Ahead of this week’s European Council, a new report says that while the 27 member states are likely to remain united in their approach to the Brexit negotiations, it is essential for the UK to understand the differences in their views. 

Published on 21 March 2018 by the Institute for Government, Negotiating Brexit: the views of the EU27 argues that the Government must work with the UK’s allies in the EU to make the case for the future relationship it wants. But any attempt to ‘divide and conquer’ will backfire.  

To strengthen the UK’s alliances, the Government needs to show that it understands the individual interests of each member state. The paper looks at the trade, migration and domestic political priorities of each of the 27. It finds there are some clear areas of convergence between UK and member states’ interests which the UK can use to build support.

But Brexit does not top the agenda for most member states. They are more concerned with internal EU wrangles (over the budget, Eurozone reform and migration), external pressures (from Russia on security to the US on trade) and domestic political debates. At the same time, they are getting used to the changing dynamics of an EU without the UK.

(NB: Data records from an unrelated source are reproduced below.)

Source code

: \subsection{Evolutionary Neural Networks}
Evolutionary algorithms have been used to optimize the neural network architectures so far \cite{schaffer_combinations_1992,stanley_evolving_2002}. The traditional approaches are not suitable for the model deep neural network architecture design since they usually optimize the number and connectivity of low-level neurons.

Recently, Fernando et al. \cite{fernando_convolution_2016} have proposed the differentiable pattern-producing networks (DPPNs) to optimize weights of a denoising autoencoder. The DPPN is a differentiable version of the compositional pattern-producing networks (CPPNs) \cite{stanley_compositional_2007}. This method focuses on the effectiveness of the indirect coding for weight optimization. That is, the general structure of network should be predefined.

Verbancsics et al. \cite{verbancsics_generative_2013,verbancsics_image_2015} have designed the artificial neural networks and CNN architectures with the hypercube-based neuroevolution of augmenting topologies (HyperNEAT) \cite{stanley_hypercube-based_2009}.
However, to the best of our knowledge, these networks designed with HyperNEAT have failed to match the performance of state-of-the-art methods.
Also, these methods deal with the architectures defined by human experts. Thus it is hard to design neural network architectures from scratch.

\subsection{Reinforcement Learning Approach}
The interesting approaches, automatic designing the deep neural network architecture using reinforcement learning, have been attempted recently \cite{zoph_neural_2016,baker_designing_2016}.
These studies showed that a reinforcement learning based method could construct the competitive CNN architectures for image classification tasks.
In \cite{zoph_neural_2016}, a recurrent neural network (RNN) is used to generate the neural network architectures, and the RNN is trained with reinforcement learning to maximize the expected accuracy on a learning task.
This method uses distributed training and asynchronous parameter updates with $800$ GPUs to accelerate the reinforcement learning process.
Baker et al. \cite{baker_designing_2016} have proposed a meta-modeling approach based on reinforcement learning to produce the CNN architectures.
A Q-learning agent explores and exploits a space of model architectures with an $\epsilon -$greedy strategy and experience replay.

Many member states – from Denmark and the Netherlands in the west, to Hungary and Poland in the east – continue to view the UK as a key ally. These and other member states will support a close relationship between the UK and the EU. But groups of member states have different priorities, which the UK must recognise when formulating a negotiating strategy.

For example:

  • Driven by France and Germany, the member states who support greater EU integration will prioritise the stability and unity of the EU27 over minimising the economic costs from Brexit.
  • Traditional allies, including the Netherlands, the Scandinavian member states, Ireland and the Baltics, will want a close trade relationship with the UK. But some face domestic Eurosceptic forces – and they need to show that leaving the EU is not a solution to Eurosceptic concerns. They will also want to maintain the integrity of the EU, including its single market, and will not want to waste too much political capital on securing the best deal for the UK.  
  • Eastern member states, particularly the Visegrád Four (the Czech Republic, Hungary, Poland and Slovakia), support a close relationship with the UK on trade and security. But their priority will be getting a good deal for themselves from the next EU budget; they may not want to be at odds with France and Germany.

Jill Rutter, Brexit programme director at the Institute for Government, said, “From the EU budget negotiations and Emmanuel Macron’s proposals for reforms, to Russian aggression, there are many issues unrelated to Brexit that are taking up member states’ time. A successful UK negotiating strategy needs to start from this point and not assume Brexit is as much of a preoccupation for them as it is for us.”

Tim Durrant, report author, said, “The March Council meeting will be a key moment in the negotiating process, where the EU27 look set to agree their priorities for the next phase. The UK must recognise the different interests of the member states while avoiding the impression that it is seeking to divide and conquer. Government ministers attempting to build relationships with the EU need to make concrete proposals that recognise the interests both of individual member states and of the EU as a whole.”